Methods: Forty individuals with PD, classified as Hoehn and Yahr (H&Y) stages 2 and 3 participated in this pre- and post-experimental study design. The participants performed a continuous sit-to-stand task from a chair based on 30 cycles/min set-up to induce lower limb muscle fatigue. They performed extended TUG test immediately before and after completing the fatigue protocol. Spatiotemporal gait parameters and turning difficulty characteristics were recorded using two GoPro® Hero 4 Silver cameras. Data were subjected to a repeated-measure ANOVA.
Results: Individuals with PD experience significant changes in spatiotemporal gait parameters, specifically stride velocity and length, under conditions of lower limb muscle fatigue (p=0.001). These changes were more pronounced in individuals with PD in the H&Y stage 3 group. Additionally, both PD groups exhibited difficulty with turning, requiring more than five steps to complete a 180° turn and taking more than 3 seconds to accomplish it.

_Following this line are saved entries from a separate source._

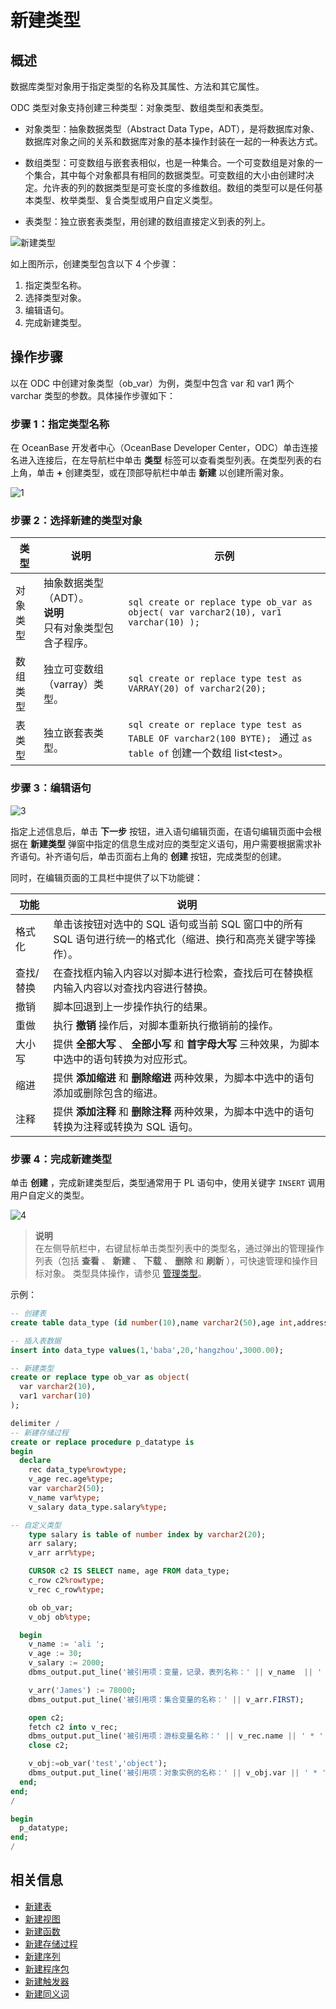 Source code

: 新建类型 
=========================

概述 
-----------------------

数据库类型对象用于指定类型的名称及其属性、方法和其它属性。

ODC 类型对象支持创建三种类型：对象类型、数组类型和表类型。

* 对象类型：抽象数据类型（Abstract Data Type，ADT），是将数据库对象、数据库对象之间的关系和数据库对象的基本操作封装在一起的一种表达方式。

  

* 数组类型：可变数组与嵌套表相似，也是一种集合。一个可变数组是对象的一个集合，其中每个对象都具有相同的数据类型。可变数组的大小由创建时决定。允许表的列的数据类型是可变长度的多维数组。数组的类型可以是任何基本类型、枚举类型、复合类型或用户自定义类型。

  

* 表类型：独立嵌套表类型，用创建的数组直接定义到表的列上。


![新建类型](https://obbusiness-private.oss-cn-shanghai.aliyuncs.com/doc/img/odc/333/%E7%B1%BB%E5%9E%8B-%E6%96%B0%E5%BB%BA%E7%B1%BB%E5%9E%8B.png)


如上图所示，创建类型包含以下 4 个步骤：

1. 指定类型名称。
2. 选择类型对象。
3. 编辑语句。
4. 完成新建类型。

操作步骤 
-------------------------

以在 ODC 中创建对象类型（ob_var）为例，类型中包含 var 和 var1 两个 varchar 类型的参数。具体操作步骤如下：

### 步骤 1：指定类型名称

在 OceanBase 开发者中心（OceanBase Developer Center，ODC）单击连接名进入连接后，在左导航栏中单击 **类型** 标签可以查看类型列表。在类型列表的右上角，单击 **+** 创建类型，或在顶部导航栏中单击 **新建** 以创建所需对象。

![1](https://obbusiness-private.oss-cn-shanghai.aliyuncs.com/doc/img/odc/333/%E7%B1%BB%E5%9E%8B-%E6%96%B0%E5%BB%BA%E7%B1%BB%E5%9E%8B-%E6%AD%A5%E9%AA%A41.png)

### 步骤 2：选择新建的类型对象



|  类型  |                                说明                                 |                                                                  示例                                                                   |
|------|-------------------------------------------------------------------|---------------------------------------------------------------------------------------------------------------------------------------|
| 对象类型 | 抽象数据类型（ADT）。<br> **说明** <br> 只有对象类型包含子程序。 |  ```sql create or replace type ob_var as object( var varchar2(10), var1 varchar(10) ); ```    |
| 数组类型 | 独立可变数组（varray）类型。                                                 | ```sql create or replace type test as VARRAY(20) of varchar2(20); ```                                         |
| 表类型  | 独立嵌套表类型。                                                          | ```sql create or replace type test as TABLE OF varchar2(100 BYTE); ```  通过 `as table of` 创建一个数组 list\<test\>。 |



### 步骤 3：编辑语句

![3](https://obbusiness-private.oss-cn-shanghai.aliyuncs.com/doc/img/odc/333/%E7%B1%BB%E5%9E%8B-%E6%96%B0%E5%BB%BA%E7%B1%BB%E5%9E%8B-%E6%AD%A5%E9%AA%A4%E4%B8%89.png)

指定上述信息后，单击 **下一步** 按钮，进入语句编辑页面，在语句编辑页面中会根据在 **新建类型** 弹窗中指定的信息生成对应的类型定义语句，用户需要根据需求补齐语句。补齐语句后，单击页面右上角的 **创建** 按钮，完成类型的创建。

同时，在编辑页面的工具栏中提供了以下功能键：


|  功能   |                               说明                               |
|-------|----------------------------------------------------------------|
| 格式化   | 单击该按钮对选中的 SQL 语句或当前 SQL 窗口中的所有 SQL 语句进行统一的格式化（缩进、换行和高亮关键字等操作）。 |
| 查找/替换 | 在查找框内输入内容以对脚本进行检索，查找后可在替换框内输入内容以对查找内容进行替换。                    |
| 撤销    | 脚本回退到上一步操作执行的结果。                                              |
| 重做    | 执行 **撤销** 操作后，对脚本重新执行撤销前的操作。                                   |
| 大小写   | 提供 **全部大写** 、 **全部小写** 和 **首字母大写** 三种效果，为脚本中选中的语句转换为对应形式。    |
| 缩进    | 提供 **添加缩进** 和 **删除缩进** 两种效果，为脚本中选中的语句添加或删除包含的缩进。             |
| 注释    | 提供 **添加注释** 和 **删除注释** 两种效果，为脚本中选中的语句转换为注释或转换为 SQL 语句。       |



### 步骤 4：完成新建类型

单击 **创建** ，完成新建类型后，类型通常用于 PL 语句中，使用关键字 `INSERT` 调用用户自定义的类型。

![4](https://obbusiness-private.oss-cn-shanghai.aliyuncs.com/doc/img/odc/333/%E7%B1%BB%E5%9E%8B-%E6%96%B0%E5%BB%BA%E7%B1%BB%E5%9E%8B-%E6%AD%A5%E9%AA%A44.png)

> **说明**  
> 在左侧导航栏中，右键鼠标单击类型列表中的类型名，通过弹出的管理操作列表（包括 **查看** 、 **新建** 、 **下载** 、 **删除** 和 **刷新** ），可快速管理和操作目标对象。
> 类型具体操作，请参见 [管理类型](../8.client-odc-type-objects/3.client-odc-manage-types.md)。

示例：

```sql
-- 创建表
create table data_type (id number(10),name varchar2(50),age int,address varchar2(50),salary float);

-- 插入表数据
insert into data_type values(1,'baba',20,'hangzhou',3000.00);

-- 新建类型
create or replace type ob_var as object(
  var varchar2(10),
  var1 varchar(10)
);

delimiter /
-- 新建存储过程
create or replace procedure p_datatype is
begin
  declare
    rec data_type%rowtype;
    v_age rec.age%type;
    var varchar2(50);
    v_name var%type;
    v_salary data_type.salary%type;

-- 自定义类型
    type salary is table of number index by varchar2(20);
    arr salary;
    v_arr arr%type;

    CURSOR c2 IS SELECT name, age FROM data_type;
    c_row c2%rowtype;
    v_rec c_row%type;

    ob ob_var;
    v_obj ob%type;

  begin
    v_name := 'ali ';
    v_age := 30;
    v_salary := 2000;
    dbms_output.put_line('被引用项：变量，记录，表列名称：' || v_name  || ' * ' || v_age || ' * ' || v_salary);

    v_arr('James') := 78000;
    dbms_output.put_line('被引用项：集合变量的名称：' || v_arr.FIRST);

    open c2;
    fetch c2 into v_rec;
    dbms_output.put_line('被引用项：游标变量名称：' || v_rec.name || ' * ' || v_rec.age);
    close c2;

    v_obj:=ob_var('test','object');
    dbms_output.put_line('被引用项：对象实例的名称：' || v_obj.var || ' * ' || v_obj.var1);
  end;
end;
/

begin
  p_datatype;
end;
/
```

相关信息 
-------------------------

* [新建表](../1.client-odc-table-objects/2.client-odc-create-a-table.md)
* [新建视图](../2.client-odc-view-objects/2.client-odc-create-a-view.md)
* [新建函数](../3.client-odc-function-objects/2.client-odc-create-a-function.md)
* [新建存储过程](../4.client-odc-stored-procedure-objects/2.client-odc-create-a-stored-procedure.md)
* [新建序列](../5.client-odc-sequence-objects/2.client-odc-create-a-sequence.md)
* [新建程序包](../6.client-odc-package-objects/2.client-odc-create-a-program-package.md)
* [新建触发器](../7.client-odc-trigger-objects/2.client-odc-create-a-trigger.md)
* [新建同义词](../9.client-odc-synonym-objects/2.client-odc-create-a-synonym.md)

Conclusion: These findings highlight the impact of muscle fatigue on gait performance in PD and suggest that individuals in later stages of the disease may be particularly affected. Further research is needed to explore interventions that can mitigate these gait impairments and improve mobility in individuals with PD.
目的:探讨下肢肌肉疲劳对帕金森病(PD)不同严重程度阶段患者延长时起行走(extended Timed Up and Go, extended TUG)测试时步态参数和转身难度特征的影响。方法:40例PD患者,分为Hoehn and Yahr (H&Y) 2期和3期,参与了实验前和实验后的研究设计。参与者在椅子上以30次/分钟的速度进行连续的坐到站的任务,以诱导下肢肌肉疲劳。他们在完成疲劳方案之前和之后立即进行了延长的TUG测试。使用两台GoPro®Hero 4 Silver相机记录受试者的时空步态参数和转弯难度特征。对数据进行重复测量方差分析。结果:PD患者在下肢肌肉疲劳状态下,其时空步态参数,特别是步幅速度和步幅长度发生了显著变化(p=0.001)。这些变化在H&Y阶段3组PD患者中更为明显。此外,两组PD患者都表现出转弯困难,需要超过5步才能完成180°转弯,并且需要超过3秒才能完成。结论:这些发现强调了肌肉疲劳对PD患者步态表现的影响,并表明疾病晚期的个体可能受到特别的影响。需要进一步的研究来探索可以减轻这些步态障碍和改善PD患者活动能力的干预措施。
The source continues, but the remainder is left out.